Figure: General DDoS attack Architecture
A DDoS Attack is composed of the following four elements:
1. The Attacker, the person who launches the attacks.
2. The Controller or Handlers, which are compromised hosts with an attacker program running on them and capable of controlling multiple zombies.
3. The Zombies or slaves are compromised hosts that are running an attacker program and are responsible for generating a stream of attack packets towards the intended victim.

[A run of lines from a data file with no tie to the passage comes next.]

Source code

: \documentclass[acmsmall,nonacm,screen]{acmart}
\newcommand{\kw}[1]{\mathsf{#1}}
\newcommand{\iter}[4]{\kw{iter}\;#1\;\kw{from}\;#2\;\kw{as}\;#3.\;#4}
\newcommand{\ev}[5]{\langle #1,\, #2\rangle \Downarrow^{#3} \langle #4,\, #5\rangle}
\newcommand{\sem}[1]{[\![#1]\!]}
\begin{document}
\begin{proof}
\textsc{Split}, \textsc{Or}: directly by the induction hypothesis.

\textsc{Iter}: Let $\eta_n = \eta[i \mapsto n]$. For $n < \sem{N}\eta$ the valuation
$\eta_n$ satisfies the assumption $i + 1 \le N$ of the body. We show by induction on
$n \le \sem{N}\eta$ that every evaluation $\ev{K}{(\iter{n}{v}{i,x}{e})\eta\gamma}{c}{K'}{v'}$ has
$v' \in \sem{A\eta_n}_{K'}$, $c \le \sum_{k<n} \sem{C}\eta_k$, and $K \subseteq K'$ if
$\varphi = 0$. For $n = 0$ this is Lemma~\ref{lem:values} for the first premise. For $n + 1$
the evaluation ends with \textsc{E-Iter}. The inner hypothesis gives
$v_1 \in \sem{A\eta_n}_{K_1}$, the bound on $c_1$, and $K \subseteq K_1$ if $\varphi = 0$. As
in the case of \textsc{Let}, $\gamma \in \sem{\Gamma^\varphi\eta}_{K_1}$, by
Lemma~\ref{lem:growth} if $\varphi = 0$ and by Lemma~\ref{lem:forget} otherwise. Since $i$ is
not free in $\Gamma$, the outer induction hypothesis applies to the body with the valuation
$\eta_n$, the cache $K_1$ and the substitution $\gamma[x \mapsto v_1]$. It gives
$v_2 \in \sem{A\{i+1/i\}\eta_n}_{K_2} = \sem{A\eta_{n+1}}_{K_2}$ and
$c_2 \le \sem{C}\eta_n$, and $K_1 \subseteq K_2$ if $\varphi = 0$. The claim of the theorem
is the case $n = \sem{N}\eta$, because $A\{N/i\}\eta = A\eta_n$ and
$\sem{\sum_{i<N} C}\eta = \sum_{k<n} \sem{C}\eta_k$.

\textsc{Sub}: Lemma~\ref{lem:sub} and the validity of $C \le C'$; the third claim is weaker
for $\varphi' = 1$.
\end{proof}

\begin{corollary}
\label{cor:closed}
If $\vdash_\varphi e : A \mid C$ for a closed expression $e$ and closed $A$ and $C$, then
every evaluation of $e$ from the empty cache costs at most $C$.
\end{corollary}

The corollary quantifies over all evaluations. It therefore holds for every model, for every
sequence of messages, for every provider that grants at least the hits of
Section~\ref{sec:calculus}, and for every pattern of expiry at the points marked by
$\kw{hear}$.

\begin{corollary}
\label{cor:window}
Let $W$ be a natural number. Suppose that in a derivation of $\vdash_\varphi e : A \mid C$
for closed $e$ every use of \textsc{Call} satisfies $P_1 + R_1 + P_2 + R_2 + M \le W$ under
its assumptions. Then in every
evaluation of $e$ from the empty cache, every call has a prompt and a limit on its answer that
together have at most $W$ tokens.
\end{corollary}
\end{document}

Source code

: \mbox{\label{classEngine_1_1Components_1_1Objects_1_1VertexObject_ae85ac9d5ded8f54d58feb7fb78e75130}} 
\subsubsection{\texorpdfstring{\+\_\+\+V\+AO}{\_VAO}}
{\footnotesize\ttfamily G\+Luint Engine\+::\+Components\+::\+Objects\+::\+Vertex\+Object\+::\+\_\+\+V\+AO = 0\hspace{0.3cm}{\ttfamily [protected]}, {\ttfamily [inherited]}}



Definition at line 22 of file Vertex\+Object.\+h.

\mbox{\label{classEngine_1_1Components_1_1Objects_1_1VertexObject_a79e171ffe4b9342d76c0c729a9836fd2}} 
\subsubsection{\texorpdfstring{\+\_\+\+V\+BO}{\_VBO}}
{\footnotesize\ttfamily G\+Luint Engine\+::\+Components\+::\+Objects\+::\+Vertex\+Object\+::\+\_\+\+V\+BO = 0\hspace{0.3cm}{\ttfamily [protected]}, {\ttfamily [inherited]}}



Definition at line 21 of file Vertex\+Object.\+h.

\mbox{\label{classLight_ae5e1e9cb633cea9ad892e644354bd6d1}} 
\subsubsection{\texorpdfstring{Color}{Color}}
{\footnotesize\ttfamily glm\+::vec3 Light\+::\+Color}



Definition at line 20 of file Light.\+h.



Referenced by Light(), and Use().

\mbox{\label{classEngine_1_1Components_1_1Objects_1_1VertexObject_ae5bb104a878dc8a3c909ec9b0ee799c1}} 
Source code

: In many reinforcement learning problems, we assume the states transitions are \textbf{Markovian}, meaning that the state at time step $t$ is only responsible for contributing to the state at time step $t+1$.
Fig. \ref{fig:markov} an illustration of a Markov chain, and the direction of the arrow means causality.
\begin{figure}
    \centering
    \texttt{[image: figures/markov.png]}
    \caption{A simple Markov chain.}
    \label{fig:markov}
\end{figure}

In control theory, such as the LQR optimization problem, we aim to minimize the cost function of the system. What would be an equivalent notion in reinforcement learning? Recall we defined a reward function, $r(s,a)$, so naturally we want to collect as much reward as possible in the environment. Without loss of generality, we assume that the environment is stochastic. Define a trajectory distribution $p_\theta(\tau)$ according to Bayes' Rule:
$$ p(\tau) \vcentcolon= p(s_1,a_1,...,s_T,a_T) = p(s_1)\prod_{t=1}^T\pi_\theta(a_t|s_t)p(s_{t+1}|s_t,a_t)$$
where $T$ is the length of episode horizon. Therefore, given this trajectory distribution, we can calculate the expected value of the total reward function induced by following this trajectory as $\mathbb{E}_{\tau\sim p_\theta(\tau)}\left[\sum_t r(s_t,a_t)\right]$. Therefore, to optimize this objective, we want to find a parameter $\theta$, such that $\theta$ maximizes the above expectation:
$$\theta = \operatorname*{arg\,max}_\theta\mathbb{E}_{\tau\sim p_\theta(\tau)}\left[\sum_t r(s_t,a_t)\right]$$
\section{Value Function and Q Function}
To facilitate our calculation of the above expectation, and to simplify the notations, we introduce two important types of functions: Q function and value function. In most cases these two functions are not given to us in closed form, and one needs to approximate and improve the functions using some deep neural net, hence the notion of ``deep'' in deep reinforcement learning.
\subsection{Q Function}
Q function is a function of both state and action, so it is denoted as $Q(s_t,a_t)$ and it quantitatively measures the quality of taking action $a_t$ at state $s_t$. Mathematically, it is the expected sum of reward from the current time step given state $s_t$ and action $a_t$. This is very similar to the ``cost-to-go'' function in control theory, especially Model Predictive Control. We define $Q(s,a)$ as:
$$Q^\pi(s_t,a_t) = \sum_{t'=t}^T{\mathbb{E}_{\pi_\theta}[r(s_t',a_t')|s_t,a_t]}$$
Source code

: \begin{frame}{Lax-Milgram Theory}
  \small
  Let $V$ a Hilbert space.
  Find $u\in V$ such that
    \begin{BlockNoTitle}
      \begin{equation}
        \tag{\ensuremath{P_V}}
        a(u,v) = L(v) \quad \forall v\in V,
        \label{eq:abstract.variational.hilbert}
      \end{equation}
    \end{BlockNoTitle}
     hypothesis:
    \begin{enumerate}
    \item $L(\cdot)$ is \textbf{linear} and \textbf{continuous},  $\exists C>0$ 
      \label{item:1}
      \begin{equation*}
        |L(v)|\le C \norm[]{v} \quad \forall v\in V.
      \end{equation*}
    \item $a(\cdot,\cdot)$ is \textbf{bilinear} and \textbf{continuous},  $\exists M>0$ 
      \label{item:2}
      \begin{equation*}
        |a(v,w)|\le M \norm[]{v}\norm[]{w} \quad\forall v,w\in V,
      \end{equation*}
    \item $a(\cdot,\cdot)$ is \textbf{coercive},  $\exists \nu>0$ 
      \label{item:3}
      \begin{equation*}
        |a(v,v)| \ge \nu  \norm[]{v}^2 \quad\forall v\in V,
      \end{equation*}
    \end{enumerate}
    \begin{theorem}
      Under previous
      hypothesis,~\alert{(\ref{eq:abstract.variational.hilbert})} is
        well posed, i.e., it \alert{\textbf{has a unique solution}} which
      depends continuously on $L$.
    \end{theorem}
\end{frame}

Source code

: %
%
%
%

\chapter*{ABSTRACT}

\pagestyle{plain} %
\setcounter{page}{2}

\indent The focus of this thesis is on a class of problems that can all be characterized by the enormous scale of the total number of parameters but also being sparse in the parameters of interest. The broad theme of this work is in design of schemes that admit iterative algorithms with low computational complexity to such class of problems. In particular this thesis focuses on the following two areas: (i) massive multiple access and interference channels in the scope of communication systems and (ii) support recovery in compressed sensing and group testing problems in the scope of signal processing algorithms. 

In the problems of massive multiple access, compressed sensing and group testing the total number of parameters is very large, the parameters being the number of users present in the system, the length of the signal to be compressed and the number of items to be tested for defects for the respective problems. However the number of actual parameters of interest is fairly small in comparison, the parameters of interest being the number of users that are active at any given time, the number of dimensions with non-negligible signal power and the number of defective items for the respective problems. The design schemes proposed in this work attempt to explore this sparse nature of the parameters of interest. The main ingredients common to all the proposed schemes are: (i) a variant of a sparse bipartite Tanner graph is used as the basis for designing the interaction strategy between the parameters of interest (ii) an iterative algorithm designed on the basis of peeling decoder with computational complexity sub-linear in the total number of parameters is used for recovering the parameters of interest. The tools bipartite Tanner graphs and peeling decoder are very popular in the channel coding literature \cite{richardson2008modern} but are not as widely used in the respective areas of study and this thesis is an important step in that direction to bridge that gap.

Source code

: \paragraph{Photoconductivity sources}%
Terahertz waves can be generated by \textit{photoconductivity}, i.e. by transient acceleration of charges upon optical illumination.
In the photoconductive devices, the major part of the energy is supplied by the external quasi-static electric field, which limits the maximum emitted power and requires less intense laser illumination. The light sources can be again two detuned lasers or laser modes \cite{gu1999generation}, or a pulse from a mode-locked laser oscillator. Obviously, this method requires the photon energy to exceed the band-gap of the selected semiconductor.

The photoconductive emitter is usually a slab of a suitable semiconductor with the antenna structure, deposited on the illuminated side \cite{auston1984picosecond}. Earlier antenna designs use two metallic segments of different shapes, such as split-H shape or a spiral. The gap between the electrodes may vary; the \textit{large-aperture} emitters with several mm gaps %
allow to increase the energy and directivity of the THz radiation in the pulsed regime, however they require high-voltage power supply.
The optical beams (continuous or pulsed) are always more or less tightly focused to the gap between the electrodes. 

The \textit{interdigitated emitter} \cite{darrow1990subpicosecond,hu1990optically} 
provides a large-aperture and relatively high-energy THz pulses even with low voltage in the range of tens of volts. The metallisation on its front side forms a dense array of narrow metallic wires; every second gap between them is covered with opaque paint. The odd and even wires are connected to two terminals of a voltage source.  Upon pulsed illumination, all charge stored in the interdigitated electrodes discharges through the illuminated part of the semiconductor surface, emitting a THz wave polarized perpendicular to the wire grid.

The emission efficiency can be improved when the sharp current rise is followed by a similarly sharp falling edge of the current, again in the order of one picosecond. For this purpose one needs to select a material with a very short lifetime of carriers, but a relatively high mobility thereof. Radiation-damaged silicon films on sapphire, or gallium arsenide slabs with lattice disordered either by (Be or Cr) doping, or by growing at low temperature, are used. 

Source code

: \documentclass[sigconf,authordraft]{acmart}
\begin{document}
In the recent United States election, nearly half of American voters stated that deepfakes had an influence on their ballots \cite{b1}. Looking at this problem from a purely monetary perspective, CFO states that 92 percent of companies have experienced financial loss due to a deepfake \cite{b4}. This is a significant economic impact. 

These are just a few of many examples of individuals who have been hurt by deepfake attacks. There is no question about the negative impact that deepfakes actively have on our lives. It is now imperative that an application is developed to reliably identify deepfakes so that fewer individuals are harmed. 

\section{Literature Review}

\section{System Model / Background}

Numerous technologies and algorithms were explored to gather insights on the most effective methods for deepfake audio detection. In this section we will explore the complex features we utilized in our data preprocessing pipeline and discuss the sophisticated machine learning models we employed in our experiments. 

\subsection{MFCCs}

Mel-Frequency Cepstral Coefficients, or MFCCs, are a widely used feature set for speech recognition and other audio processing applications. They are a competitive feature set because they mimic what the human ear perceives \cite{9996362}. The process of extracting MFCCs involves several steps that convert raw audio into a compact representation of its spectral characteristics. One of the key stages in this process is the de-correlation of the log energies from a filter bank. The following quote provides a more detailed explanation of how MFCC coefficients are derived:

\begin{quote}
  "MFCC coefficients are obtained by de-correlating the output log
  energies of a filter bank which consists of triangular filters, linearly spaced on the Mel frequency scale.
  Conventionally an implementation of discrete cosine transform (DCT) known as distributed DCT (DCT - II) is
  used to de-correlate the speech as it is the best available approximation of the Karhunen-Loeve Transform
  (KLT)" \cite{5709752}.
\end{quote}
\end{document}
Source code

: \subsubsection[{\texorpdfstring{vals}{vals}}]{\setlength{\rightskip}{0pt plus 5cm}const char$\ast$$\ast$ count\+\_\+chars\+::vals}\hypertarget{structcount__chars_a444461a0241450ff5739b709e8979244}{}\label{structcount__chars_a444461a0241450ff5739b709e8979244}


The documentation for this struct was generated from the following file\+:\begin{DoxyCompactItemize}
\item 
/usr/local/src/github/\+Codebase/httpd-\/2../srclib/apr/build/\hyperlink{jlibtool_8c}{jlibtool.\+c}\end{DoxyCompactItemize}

4. A Victim or target host.
The need to propose and research novel methods to mitigate them has become a critical research issue in network security. As per main findings of Cisco’s global IP traffic forecast, Annual global IP traffic will pass the zettabyte (ZB), which is 1000 exabytes(EB) by the end of 2017 and will reach 2.3 ZB per year by 2020[1]. While this pace traffic generation is exciting, it creates new set of challenges. Meanwhile, reports of massive data breaches are giving businesses greater and greater incentive to invest in network security analytics. Recently, attacks are increasing in volume, complexity and damage. The attacker can control a large set of computers to make requests. The number and the size of network logs are also extreme large, this would run into tens of terabytes i.e. Big Data. In this context, the high-cost data-warehousing solutions are confronted with the following major challenges.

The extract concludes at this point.